_Data for analysis_
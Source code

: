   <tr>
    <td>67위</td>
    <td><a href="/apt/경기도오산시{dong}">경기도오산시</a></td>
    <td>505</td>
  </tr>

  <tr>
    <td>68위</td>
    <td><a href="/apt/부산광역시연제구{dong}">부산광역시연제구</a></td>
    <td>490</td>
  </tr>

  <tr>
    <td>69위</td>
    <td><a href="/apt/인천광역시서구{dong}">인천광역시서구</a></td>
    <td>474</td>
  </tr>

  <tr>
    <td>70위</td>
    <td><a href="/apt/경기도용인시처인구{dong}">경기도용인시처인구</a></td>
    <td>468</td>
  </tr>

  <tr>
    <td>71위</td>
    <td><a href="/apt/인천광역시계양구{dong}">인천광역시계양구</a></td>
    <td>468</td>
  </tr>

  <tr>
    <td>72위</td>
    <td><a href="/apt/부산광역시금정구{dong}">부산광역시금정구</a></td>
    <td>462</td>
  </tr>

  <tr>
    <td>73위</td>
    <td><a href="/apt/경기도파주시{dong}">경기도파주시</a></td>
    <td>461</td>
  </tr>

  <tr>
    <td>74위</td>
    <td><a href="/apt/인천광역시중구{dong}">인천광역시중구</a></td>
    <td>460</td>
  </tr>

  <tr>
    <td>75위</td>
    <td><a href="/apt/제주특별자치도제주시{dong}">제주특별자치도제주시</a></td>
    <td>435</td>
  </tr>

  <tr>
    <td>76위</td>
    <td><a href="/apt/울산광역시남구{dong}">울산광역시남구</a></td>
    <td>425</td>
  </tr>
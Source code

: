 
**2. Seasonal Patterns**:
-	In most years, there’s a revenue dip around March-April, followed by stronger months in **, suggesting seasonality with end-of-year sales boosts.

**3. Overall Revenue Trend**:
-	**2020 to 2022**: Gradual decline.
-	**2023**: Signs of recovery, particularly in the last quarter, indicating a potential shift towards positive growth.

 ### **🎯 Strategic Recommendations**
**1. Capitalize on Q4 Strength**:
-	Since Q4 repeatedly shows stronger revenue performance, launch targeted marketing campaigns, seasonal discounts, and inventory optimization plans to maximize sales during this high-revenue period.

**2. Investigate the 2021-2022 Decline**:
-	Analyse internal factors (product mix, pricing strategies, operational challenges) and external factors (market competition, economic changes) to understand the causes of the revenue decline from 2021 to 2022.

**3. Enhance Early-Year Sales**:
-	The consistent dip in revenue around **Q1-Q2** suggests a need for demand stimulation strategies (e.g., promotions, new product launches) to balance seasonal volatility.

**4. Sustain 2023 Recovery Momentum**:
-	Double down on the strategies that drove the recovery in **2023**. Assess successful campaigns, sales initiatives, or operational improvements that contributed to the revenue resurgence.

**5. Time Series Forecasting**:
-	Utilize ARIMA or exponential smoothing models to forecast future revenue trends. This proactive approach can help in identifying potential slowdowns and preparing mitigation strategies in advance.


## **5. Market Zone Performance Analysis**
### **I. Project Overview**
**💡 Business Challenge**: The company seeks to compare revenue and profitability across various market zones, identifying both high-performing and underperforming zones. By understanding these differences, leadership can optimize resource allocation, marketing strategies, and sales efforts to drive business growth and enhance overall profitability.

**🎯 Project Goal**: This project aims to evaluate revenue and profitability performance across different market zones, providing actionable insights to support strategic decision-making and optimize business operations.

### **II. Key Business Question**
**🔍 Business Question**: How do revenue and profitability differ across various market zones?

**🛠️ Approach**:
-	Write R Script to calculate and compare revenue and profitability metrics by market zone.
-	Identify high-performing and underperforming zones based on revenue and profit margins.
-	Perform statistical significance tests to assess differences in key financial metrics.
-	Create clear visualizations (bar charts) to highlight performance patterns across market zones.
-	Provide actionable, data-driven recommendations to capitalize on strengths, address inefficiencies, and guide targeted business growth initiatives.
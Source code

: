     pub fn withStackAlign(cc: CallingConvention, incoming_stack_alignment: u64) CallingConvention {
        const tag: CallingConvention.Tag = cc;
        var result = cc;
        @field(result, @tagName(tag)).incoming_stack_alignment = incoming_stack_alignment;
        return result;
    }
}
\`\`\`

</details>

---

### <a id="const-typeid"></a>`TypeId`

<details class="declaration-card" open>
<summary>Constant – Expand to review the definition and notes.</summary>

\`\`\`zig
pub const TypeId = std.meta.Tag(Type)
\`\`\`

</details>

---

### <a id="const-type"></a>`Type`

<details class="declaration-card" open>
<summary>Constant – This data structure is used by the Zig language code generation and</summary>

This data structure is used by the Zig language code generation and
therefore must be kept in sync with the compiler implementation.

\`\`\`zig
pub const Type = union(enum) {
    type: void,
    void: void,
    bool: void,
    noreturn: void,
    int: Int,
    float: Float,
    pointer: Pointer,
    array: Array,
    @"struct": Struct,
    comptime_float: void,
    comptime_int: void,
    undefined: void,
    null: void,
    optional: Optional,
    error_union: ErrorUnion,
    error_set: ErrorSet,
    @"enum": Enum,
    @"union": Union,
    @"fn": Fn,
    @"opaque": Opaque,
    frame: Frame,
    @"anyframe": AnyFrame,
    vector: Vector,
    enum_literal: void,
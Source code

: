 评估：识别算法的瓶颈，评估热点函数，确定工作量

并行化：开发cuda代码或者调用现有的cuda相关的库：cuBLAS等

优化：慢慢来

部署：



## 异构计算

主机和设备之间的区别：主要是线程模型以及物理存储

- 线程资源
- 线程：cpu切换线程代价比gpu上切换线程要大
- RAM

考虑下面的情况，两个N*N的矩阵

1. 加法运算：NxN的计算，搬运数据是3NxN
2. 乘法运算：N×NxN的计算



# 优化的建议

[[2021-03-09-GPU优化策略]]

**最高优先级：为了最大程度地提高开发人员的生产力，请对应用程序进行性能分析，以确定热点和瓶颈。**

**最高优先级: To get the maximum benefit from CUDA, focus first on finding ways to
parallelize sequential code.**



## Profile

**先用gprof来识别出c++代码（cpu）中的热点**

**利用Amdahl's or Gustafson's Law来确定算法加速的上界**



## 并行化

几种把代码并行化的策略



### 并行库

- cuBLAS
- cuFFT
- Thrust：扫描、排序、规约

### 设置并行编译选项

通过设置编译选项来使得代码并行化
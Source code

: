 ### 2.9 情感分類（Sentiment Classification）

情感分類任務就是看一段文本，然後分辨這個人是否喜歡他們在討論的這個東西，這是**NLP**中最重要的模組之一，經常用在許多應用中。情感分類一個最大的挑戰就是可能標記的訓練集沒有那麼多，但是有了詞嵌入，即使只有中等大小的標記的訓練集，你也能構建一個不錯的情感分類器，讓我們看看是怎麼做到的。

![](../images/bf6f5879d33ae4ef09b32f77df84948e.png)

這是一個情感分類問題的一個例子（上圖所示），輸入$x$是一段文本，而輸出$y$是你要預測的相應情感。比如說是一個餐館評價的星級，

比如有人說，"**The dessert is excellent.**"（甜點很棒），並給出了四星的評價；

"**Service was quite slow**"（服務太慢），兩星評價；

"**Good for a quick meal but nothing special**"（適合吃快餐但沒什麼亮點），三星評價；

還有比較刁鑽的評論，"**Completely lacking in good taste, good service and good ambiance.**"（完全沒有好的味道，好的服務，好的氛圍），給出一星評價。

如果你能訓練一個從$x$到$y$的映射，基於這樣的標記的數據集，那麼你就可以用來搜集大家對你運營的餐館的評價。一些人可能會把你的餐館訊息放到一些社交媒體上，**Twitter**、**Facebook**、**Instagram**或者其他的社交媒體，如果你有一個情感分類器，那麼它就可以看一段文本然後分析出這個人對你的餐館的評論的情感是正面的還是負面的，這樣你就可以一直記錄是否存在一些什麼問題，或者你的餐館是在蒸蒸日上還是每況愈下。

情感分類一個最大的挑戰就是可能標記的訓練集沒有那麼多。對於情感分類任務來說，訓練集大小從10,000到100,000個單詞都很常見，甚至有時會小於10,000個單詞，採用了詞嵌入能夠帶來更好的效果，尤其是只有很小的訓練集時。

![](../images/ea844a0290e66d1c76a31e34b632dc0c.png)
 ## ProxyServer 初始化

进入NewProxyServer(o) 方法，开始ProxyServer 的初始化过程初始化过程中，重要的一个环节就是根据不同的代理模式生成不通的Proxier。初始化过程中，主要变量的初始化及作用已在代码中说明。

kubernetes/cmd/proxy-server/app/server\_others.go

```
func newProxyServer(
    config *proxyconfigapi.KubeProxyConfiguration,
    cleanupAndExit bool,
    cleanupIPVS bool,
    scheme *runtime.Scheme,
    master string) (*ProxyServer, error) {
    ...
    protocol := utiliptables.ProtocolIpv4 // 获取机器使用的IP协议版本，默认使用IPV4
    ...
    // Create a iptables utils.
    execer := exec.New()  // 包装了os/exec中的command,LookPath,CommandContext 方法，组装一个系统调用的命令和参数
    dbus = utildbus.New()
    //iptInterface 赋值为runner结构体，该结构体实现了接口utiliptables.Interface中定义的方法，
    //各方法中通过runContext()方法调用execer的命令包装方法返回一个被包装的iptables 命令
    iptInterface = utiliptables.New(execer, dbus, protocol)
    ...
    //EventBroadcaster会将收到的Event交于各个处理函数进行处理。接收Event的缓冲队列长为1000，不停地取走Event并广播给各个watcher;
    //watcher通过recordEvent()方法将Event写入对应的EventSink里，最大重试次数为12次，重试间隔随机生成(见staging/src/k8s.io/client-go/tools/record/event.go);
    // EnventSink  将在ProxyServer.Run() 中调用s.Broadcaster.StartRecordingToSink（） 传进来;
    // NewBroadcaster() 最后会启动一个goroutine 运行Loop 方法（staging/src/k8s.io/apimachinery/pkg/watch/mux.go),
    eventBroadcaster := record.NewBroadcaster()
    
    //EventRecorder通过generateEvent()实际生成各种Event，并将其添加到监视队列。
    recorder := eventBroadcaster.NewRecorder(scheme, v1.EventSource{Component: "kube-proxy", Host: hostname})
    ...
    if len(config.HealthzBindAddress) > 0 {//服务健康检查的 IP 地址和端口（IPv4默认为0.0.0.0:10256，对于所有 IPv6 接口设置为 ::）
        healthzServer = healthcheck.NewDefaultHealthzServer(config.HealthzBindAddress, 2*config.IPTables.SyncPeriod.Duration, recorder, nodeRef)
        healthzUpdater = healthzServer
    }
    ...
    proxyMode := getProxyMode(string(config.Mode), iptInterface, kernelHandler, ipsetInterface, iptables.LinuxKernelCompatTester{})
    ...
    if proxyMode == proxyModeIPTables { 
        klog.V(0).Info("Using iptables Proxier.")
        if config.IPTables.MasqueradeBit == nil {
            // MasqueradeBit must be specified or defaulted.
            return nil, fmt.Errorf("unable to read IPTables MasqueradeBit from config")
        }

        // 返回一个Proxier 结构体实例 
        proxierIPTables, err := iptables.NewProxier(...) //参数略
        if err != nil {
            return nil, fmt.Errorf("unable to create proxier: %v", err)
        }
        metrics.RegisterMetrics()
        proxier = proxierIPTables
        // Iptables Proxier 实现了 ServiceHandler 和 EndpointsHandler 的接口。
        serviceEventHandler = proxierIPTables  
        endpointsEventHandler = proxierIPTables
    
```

_What this task involves_
Reproduce every line of the material above that has the string "Question".

_Your response_
### **II. Key Business Question**
**🔍 Business Question**: How do revenue and profitability differ across various market zones?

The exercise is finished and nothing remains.